The background of the case is a bit complicated. Back in 2009, the Obama administration supported cap-and-trade legislation in Congress that aimed to reduce the emissions of carbon dioxide from burning fossil fuels to produce electricity. The American Clean Energy and Security Act passed the House of Representatives but stalled in the Senate. Stymied by inaction in Congress, President Barack Obama subsequently ordered the EPA to regulate power plants under the authority of the Clean Air Act. The agency duly issued in 2015 the Clean Power Plan (CPP) consisting largely of regulations that would establish cap-and-trade emissions markets in each state. The upshot of the CPP was that coal-fired power plants would end up subsidizing renewable energy competitors and eventually would have to shut down because they would not be able to cut their carbon dioxide emissions enough.

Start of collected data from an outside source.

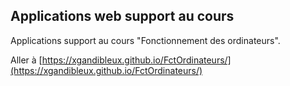 ## Applications web support au cours
Applications support au cours "Fonctionnement des ordinateurs".

Aller à  [https://xgandibleux.github.io/FctOrdinateurs/](https://xgandibleux.github.io/FctOrdinateurs/)

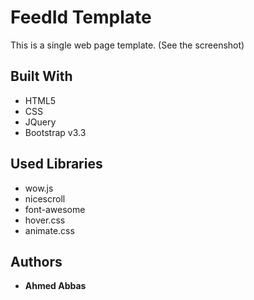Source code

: # FeedId Template

This is a single web page template. (See the screenshot)

## Built With

* HTML5
* CSS
* JQuery
* Bootstrap v3.3

## Used Libraries

* wow.js
* nicescroll
* font-awesome
* hover.css
* animate.css


## Authors

* **Ahmed Abbas**
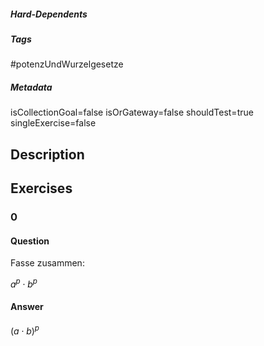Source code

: ##### Hard-Dependents
##### Tags
#potenzUndWurzelgesetze
##### Metadata
isCollectionGoal=false
isOrGateway=false
shouldTest=true
singleExercise=false
## Description
 
## Exercises
### 0
#### Question
Fasse zusammen:

$a^p\cdot b^p$
#### Answer
$(a\cdot b)^p$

In an unusual preemptive move, the Supreme Court ordered in February 2016 the Obama administration to not take any steps to implement the CPP as challenges to the regulations wended their way through the federal courts. In 2017,* President Donald Trump ordered the agency to scrap his predecessor's Clean Power Plan and instead adopt in 2019 a much more restrained Affordable Clean Energy (ACE) Rule that outlined the best systems of emissions reduction of carbon dioxide emissions from individual coal-fired plants. These were essentially equipment upgrades that generate more electricity per ton of coal burned.
On his first day in office, President Joe Biden ordered a review of all Trump administration regulations related to climate change including those issued under the Affordable Clean Energy Rule. In January 2021, the U.S Court of Appeals for the District of Columbia Circuit ruled that the Trump administration's replacement of the CPP with the ACE was "arbitrary and capricious." The majority opinion further held that "the EPA has not just the authority, but a statutory duty, to regulate greenhouse gas pollution, including specifically from power plants." In addition, comprehensive regulatory schemes like those embodied in the CPP are within EPA's scope of authority and do not "trigger the major questions doctrine."

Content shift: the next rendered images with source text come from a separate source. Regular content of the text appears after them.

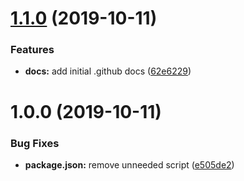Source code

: # [1.1.0](https://github.com/richrdkng/github-template/compare/v1.0.0...v1.1.0) (2019-10-11)


### Features

* **docs:** add initial .github docs ([62e6229](https://github.com/richrdkng/github-template/commit/62e622929ccc05cb15304e01fe3457b6002c874c))

# 1.0.0 (2019-10-11)


### Bug Fixes

* **package.json:** remove unneeded script ([e505de2](https://github.com/richrdkng/github-template/commit/e505de22671409bece4e2bb20d7c031bf3beda70))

Obviously, the majority of Supreme Court justices have now disagreed with and overruled these conclusions of the D.C. Circuit Court. Absent further clear direction from Congress, the EPA does not have the authority to reorder the entire U.S. electric power sector.
So what is the major questions doctrine? "The Supreme Court has declared that if an agency seeks to decide an issue of major national significance, its action must be supported by clear statutory authorization," explained the Congressional Research Service in a recent analysis. Certainly, the huge costs imposed by new regulations that are not clearly authorized by Congress would seem to qualify as an issue of national significance. In fact, in his majority opinion, Chief Justice John Roberts notes, "EPA's own modeling concluded that the rule would entail billions of dollars in compliance costs (to be paid in the form of higher energy prices), require the retirement of dozens of coal-fired plants, and eliminate tens of thousands of jobs across various sectors."

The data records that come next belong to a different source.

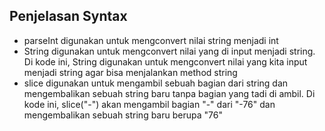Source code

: ## Penjelasan Syntax
  - parseInt digunakan untuk mengconvert nilai string menjadi int
  - String digunakan untuk mengconvert nilai yang di input menjadi string. Di kode ini, String digunakan untuk mengconvert nilai yang kita input menjadi string agar bisa menjalankan method string
  - slice digunakan untuk mengambil sebuah bagian dari string dan mengembalikan sebuah string baru tanpa bagian yang tadi di ambil. Di kode ini, slice("-") akan mengambil bagian "-" dari "-76" dan mengembalikan sebuah string baru berupa "76"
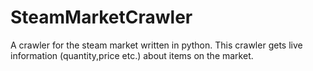 # SteamMarketCrawler
A crawler for the steam market written in python. This crawler gets live information (quantity,price etc.) about items on the market.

The chief justice's observation is bolstered by a number of analyses of the previously proposed EPA emissions regulations under the Obama administration's Clean Power Plan that found that they would significantly raise the price of electricity to consumers by nearly 30 percent and cost between $29 billion and $39 billion annually.
In her dissent, Associate Justice Elena Kagan counters by pointing out the Obama administration's EPA calculated that by 2030 the annual public health and climate benefits of proposed regulations under its Clean Power Plan would be between $34 to $54 billion while the costs would amount to $8.4 billion. While electricity would cost more, consumers would save $7 monthly on their electric bills due to increased energy efficiency. A 2016 study in the journal PLOS One similarly found that the health co-benefits outweighed the costs incurred from reducing carbon dioxide emissions.
Despite the fact that the benefits of costly and transformative regulations might outweigh their costs that still does not mean for the Court's majority that their issuance is not a major question requiring clear direction from Congress before going forward.
"Capping carbon dioxide emissions at a level that will force a nationwide transition away from the use of coal to generate electricity may be a sensible 'solution to the crisis of the day,'" concludes Chief Justice Roberts. "But it is not plausible that Congress gave EPA the authority to adopt on its own such a regulatory scheme in [the Clean Air Act]. A decision of such magnitude and consequence rests with Congress itself, or an agency acting pursuant to a clear delegation from that representative body."
*CORRECTION: A previous version of this article misstated the year of the Trump order.